### What the exercise asks
In the listing below, find the line that contains "change that was" and the line that contains "- Do not cherry-pick". Quote both and every line between them, exactly, and nothing more.

### The input
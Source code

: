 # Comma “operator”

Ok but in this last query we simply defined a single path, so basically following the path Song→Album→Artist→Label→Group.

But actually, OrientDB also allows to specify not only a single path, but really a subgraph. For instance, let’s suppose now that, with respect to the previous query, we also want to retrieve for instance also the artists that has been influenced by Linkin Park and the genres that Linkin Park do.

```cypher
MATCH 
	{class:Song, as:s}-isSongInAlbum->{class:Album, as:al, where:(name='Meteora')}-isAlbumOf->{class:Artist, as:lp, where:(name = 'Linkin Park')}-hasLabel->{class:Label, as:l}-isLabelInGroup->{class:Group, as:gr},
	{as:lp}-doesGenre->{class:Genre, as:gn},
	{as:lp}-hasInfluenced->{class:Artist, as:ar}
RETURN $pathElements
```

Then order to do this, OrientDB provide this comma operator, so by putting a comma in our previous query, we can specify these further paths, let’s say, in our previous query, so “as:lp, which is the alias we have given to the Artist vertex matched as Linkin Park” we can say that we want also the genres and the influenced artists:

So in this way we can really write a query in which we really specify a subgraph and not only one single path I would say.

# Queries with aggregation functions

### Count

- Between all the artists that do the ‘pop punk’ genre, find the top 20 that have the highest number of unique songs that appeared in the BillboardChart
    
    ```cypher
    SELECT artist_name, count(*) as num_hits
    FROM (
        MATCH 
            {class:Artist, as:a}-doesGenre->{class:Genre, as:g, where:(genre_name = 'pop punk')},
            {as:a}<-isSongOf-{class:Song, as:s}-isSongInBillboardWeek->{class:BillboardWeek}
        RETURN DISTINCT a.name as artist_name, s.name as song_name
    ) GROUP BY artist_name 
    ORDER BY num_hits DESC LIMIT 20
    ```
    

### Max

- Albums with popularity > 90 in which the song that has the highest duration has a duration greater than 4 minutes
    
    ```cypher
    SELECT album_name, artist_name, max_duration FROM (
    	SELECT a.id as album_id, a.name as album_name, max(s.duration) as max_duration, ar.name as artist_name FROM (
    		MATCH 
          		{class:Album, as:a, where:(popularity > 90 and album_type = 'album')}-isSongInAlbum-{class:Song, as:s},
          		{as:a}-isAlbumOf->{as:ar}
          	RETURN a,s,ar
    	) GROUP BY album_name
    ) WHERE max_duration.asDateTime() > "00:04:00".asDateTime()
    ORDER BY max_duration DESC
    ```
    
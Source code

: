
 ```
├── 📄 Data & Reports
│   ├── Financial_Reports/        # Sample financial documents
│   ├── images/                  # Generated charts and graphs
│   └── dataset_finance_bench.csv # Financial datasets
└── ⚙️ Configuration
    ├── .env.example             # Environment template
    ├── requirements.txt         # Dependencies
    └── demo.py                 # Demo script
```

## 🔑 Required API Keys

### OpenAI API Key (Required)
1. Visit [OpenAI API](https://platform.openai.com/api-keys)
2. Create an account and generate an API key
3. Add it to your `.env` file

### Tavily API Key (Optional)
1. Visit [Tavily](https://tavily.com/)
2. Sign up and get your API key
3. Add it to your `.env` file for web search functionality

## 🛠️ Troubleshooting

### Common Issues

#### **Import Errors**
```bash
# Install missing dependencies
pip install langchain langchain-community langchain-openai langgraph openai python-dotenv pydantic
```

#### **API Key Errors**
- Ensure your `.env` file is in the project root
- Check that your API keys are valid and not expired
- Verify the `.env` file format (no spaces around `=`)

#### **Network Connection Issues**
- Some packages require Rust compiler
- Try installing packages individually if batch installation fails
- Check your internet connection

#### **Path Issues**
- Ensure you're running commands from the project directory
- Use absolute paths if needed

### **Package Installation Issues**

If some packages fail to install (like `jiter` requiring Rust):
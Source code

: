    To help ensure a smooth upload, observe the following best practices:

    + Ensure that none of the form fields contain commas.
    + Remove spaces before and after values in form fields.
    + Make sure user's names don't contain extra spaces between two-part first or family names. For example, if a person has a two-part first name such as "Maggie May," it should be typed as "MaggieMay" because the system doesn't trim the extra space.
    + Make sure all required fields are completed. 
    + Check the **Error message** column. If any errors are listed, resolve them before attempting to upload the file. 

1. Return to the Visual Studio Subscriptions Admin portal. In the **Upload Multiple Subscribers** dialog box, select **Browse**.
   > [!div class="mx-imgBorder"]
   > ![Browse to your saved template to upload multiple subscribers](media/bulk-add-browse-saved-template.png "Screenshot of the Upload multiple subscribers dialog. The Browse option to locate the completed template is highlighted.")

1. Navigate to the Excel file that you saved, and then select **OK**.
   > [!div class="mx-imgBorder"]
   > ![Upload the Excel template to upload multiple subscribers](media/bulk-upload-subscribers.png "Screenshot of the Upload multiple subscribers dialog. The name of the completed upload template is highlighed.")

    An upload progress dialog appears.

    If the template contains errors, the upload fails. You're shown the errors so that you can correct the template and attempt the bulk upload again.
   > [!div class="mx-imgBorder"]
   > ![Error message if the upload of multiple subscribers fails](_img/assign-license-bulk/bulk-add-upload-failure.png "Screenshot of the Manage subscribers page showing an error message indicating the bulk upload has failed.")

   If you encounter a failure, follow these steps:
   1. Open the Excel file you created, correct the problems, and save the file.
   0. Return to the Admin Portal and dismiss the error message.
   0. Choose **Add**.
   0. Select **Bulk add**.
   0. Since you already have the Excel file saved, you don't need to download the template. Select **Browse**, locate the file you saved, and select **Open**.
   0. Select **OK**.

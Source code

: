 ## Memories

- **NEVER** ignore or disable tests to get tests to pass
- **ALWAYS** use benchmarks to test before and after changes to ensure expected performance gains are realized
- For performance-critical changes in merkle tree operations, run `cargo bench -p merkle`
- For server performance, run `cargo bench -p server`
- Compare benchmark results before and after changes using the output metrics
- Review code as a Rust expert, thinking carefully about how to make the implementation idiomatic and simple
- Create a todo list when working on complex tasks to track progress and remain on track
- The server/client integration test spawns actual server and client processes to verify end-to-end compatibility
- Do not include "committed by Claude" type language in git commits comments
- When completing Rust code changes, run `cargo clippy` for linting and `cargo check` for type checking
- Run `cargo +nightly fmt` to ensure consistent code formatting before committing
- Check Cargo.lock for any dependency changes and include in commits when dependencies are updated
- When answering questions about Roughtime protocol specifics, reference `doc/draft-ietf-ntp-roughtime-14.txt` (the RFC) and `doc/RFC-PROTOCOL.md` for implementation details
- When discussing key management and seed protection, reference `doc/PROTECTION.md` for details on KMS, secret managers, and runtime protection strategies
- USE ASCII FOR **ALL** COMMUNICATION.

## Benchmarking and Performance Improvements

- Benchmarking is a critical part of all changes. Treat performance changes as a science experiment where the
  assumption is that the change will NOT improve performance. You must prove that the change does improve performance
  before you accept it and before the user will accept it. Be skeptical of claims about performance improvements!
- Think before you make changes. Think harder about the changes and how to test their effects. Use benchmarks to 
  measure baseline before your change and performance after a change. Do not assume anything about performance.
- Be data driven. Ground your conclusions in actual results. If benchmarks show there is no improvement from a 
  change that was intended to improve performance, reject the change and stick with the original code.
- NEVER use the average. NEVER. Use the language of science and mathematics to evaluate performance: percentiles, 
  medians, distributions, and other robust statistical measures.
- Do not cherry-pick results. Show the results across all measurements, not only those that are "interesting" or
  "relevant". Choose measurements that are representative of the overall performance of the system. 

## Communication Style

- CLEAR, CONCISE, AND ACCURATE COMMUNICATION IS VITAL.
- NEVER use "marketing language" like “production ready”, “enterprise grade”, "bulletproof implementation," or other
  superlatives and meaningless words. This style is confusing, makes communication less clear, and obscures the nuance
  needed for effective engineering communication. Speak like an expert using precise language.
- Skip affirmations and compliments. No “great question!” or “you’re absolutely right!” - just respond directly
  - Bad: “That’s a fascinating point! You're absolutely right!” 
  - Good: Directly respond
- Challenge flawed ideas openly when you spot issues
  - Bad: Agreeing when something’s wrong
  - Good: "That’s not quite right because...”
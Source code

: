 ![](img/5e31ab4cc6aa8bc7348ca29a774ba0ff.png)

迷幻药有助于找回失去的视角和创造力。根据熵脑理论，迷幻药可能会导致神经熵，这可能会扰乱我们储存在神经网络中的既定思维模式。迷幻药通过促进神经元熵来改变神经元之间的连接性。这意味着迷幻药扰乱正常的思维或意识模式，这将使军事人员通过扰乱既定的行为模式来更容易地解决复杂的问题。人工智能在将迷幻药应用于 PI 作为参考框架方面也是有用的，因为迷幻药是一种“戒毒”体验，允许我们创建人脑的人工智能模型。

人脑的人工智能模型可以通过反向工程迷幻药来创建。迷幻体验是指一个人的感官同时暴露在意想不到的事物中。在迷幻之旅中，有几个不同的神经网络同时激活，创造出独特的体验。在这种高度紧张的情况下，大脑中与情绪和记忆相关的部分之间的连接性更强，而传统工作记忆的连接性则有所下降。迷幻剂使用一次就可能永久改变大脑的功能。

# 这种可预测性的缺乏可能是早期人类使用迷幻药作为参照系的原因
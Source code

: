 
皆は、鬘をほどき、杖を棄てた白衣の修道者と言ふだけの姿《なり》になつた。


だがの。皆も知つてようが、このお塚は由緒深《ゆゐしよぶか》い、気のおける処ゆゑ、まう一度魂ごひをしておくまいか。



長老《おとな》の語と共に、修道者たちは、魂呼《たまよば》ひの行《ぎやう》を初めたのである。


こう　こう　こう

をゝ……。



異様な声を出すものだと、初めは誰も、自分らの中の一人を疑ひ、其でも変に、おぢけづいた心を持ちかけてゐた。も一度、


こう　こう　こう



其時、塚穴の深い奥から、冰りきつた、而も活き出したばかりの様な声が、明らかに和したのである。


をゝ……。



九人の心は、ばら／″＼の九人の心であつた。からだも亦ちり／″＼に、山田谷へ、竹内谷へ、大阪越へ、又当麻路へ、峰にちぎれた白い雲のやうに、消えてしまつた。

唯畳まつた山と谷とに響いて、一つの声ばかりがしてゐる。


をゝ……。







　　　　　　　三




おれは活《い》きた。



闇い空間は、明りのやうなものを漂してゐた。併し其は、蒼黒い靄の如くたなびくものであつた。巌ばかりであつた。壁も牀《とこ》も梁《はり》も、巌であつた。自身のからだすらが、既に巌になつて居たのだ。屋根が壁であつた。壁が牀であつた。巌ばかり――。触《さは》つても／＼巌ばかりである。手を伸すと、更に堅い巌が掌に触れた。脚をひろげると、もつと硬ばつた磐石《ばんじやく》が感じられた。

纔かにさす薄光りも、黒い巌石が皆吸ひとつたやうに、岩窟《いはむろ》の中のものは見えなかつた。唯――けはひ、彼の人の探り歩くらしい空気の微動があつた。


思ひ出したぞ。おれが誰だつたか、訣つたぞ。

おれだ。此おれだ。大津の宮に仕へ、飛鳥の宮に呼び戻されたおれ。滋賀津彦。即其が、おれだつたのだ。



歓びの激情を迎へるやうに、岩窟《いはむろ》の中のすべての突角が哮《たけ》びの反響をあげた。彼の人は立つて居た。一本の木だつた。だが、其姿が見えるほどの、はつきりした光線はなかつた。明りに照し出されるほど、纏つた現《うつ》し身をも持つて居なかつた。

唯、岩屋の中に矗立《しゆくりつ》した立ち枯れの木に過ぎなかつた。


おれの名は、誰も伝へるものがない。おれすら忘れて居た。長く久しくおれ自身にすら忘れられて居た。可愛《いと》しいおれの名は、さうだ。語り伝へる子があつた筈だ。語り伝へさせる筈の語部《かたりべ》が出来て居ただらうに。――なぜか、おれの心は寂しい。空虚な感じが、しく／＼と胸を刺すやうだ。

### Solution to the problem
  change that was intended to improve performance, reject the change and stick with the original code.
- NEVER use the average. NEVER. Use the language of science and mathematics to evaluate performance: percentiles, 
  medians, distributions, and other robust statistical measures.
- Do not cherry-pick results. Show the results across all measurements, not only those that are "interesting" or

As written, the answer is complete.